BRIEF ::
Report every line of the records below that includes the string "latest".

SUPPLIED DATA ::
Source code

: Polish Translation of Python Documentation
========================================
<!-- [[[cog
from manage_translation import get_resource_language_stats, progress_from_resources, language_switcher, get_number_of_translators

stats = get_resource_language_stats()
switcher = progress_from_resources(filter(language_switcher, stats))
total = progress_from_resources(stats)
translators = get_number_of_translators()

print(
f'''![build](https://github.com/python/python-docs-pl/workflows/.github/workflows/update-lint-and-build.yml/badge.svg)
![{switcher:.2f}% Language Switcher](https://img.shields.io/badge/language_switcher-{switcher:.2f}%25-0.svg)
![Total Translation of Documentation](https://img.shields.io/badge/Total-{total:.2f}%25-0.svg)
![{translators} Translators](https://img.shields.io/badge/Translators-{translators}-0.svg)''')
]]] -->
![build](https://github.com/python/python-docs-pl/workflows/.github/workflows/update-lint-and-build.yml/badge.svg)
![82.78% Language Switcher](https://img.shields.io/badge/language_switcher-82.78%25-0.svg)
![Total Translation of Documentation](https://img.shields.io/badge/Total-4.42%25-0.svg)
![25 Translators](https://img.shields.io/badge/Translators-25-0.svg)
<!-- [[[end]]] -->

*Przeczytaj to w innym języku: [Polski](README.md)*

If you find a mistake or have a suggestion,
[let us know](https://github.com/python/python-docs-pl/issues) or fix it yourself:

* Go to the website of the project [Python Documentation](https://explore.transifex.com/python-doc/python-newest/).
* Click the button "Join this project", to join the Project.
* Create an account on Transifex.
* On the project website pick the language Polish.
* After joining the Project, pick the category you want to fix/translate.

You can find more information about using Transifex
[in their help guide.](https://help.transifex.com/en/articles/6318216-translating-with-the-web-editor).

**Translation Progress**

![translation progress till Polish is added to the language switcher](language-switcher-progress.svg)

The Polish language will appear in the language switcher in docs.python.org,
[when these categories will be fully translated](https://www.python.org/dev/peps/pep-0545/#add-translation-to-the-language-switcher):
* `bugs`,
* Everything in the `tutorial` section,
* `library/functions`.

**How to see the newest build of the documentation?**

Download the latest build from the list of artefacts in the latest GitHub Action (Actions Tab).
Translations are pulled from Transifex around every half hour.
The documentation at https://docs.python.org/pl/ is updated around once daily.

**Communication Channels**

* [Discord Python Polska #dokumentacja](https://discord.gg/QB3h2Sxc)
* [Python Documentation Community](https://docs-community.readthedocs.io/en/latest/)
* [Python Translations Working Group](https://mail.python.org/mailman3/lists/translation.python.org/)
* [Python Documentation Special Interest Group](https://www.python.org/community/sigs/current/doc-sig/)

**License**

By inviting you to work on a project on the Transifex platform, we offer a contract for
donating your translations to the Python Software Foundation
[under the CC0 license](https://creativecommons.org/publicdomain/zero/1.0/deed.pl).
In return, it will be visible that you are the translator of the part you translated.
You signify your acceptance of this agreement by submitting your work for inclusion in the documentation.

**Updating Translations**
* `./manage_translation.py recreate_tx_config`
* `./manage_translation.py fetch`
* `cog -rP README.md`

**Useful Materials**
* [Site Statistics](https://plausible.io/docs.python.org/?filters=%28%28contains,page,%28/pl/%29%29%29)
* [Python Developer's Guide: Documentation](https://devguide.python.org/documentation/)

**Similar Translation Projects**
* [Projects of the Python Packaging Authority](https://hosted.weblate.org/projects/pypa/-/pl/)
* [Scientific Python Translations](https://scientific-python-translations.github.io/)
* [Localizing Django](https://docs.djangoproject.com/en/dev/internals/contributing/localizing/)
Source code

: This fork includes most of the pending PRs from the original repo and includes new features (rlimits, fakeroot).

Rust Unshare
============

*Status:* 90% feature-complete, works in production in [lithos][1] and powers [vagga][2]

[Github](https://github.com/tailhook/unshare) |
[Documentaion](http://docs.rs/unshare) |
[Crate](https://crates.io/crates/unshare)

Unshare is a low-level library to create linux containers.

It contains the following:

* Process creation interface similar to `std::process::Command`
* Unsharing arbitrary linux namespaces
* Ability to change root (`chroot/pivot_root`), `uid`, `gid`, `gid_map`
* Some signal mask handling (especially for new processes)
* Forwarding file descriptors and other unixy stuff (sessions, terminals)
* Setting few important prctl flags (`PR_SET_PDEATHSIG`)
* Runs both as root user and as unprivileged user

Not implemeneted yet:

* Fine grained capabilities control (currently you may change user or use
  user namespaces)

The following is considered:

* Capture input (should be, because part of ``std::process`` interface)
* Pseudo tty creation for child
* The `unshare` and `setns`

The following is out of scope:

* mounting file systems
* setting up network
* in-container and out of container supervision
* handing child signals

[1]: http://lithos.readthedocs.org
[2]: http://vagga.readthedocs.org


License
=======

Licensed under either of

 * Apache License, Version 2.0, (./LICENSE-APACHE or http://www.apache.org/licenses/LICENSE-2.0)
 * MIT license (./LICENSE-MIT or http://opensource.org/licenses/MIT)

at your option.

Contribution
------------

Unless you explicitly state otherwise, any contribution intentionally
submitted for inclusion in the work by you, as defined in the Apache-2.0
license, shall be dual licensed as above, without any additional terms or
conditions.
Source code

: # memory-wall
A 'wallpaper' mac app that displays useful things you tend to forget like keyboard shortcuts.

OUTPUT ::
Download the latest build from the list of artefacts in the latest GitHub Action (Actions Tab).
* [Python Documentation Community](https://docs-community.readthedocs.io/en/latest/)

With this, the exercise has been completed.